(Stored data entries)
▬▬▬▬▬▬▬▬▬▬
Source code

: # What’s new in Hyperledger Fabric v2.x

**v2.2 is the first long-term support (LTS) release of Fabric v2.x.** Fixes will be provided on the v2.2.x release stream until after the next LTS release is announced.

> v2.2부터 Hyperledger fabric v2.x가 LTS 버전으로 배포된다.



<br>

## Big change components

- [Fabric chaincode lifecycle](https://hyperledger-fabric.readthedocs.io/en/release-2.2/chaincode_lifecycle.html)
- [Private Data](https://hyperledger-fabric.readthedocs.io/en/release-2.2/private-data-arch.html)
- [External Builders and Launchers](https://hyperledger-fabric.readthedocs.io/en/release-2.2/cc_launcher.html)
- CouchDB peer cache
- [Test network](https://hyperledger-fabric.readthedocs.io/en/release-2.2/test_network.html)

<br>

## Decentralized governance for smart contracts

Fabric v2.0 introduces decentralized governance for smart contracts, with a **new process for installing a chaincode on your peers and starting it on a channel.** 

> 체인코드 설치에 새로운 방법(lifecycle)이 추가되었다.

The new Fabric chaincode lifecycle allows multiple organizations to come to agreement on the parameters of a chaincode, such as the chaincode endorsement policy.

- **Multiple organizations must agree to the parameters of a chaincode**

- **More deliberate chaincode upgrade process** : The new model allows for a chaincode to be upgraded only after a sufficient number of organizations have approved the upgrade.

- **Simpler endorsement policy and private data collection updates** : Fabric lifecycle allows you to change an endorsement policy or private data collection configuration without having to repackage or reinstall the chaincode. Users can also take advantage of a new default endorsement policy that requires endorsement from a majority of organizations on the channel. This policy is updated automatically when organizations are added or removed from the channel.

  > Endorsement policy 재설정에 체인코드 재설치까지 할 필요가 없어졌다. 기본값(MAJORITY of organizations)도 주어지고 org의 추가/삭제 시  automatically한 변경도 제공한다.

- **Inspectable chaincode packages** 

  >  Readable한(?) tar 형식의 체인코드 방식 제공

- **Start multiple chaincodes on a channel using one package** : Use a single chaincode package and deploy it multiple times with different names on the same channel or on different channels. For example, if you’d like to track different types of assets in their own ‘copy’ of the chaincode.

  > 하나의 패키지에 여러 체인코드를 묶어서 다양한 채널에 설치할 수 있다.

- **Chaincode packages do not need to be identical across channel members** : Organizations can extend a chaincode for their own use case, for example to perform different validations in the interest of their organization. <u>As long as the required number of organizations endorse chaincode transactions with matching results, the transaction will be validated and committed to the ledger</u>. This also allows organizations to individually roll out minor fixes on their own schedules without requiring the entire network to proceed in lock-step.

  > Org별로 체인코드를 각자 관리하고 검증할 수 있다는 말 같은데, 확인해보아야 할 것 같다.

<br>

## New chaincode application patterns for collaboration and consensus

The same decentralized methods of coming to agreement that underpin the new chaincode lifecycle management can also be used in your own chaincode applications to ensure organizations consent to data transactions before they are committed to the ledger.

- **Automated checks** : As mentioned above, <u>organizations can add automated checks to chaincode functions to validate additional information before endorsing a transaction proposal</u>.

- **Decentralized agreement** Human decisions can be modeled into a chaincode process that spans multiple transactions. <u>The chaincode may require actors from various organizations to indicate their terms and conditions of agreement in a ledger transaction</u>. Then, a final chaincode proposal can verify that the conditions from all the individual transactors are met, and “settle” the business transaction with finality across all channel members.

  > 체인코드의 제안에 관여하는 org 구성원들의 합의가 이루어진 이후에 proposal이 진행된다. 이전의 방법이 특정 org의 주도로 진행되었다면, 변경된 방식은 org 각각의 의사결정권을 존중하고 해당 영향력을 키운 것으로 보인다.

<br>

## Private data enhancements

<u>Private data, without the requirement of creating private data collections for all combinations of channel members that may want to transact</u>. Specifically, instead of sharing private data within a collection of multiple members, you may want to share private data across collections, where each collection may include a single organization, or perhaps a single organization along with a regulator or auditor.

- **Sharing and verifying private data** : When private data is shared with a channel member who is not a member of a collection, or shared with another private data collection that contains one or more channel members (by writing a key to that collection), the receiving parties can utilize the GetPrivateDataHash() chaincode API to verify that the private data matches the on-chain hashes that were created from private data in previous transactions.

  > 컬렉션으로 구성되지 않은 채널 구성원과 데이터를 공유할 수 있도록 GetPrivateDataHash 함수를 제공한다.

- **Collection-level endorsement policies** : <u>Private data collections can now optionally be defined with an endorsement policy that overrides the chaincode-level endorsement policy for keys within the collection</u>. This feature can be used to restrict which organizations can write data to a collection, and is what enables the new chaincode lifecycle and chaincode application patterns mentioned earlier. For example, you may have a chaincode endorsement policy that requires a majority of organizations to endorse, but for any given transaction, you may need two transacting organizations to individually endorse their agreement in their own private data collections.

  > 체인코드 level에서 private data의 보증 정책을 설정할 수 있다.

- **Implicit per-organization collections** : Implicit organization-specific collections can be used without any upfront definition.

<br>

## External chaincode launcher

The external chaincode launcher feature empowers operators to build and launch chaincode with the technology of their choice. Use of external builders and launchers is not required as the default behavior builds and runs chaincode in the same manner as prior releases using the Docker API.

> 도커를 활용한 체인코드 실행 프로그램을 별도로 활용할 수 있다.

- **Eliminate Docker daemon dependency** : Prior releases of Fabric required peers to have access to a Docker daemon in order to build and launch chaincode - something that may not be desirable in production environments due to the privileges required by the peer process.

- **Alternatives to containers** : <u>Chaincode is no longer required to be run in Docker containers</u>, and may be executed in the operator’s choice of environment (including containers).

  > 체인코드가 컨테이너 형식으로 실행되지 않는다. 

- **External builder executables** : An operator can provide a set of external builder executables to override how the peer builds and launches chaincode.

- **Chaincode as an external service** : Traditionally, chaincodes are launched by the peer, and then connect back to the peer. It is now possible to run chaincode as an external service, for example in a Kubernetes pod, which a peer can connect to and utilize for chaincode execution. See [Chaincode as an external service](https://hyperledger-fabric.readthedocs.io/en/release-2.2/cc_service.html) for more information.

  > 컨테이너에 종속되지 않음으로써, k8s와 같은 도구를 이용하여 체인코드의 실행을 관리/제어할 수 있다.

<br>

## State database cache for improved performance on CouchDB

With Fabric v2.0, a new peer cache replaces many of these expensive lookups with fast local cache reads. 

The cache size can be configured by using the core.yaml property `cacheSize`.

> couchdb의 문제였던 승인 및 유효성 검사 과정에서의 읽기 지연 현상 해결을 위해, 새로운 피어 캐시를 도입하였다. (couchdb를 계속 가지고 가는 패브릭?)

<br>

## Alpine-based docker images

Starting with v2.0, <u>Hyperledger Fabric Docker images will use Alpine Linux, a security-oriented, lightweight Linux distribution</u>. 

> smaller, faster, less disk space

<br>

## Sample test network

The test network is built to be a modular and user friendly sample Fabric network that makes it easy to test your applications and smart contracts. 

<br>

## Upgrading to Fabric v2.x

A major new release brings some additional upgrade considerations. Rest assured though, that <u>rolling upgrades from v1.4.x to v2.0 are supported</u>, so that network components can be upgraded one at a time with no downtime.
▬▬▬▬▬▬▬▬▬▬
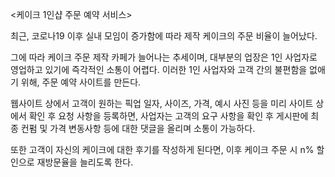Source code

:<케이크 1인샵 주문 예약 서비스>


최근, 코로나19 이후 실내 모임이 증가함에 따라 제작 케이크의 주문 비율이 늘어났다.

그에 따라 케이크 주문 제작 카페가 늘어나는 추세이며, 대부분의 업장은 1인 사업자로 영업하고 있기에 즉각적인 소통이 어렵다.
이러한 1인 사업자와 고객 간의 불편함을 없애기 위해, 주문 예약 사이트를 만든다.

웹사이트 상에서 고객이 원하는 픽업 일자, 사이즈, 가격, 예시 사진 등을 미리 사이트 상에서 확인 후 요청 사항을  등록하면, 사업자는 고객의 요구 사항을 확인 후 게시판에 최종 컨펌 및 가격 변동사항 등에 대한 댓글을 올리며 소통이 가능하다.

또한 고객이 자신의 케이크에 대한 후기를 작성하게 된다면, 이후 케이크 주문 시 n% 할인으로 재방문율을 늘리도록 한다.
▬▬▬▬▬▬▬▬▬▬
**ASSIGNMENT:** For this exercise, repeat exactly the lines of the data above from the one with "- **Start multiple" down to the one with "채널에 설치할 수 있다.", both end lines included.

**TASK SOLUTION:**
- **Start multiple chaincodes on a channel using one package** : Use a single chaincode package and deploy it multiple times with different names on the same channel or on different channels. For example, if you’d like to track different types of assets in their own ‘copy’ of the chaincode.

  > 하나의 패키지에 여러 체인코드를 묶어서 다양한 채널에 설치할 수 있다.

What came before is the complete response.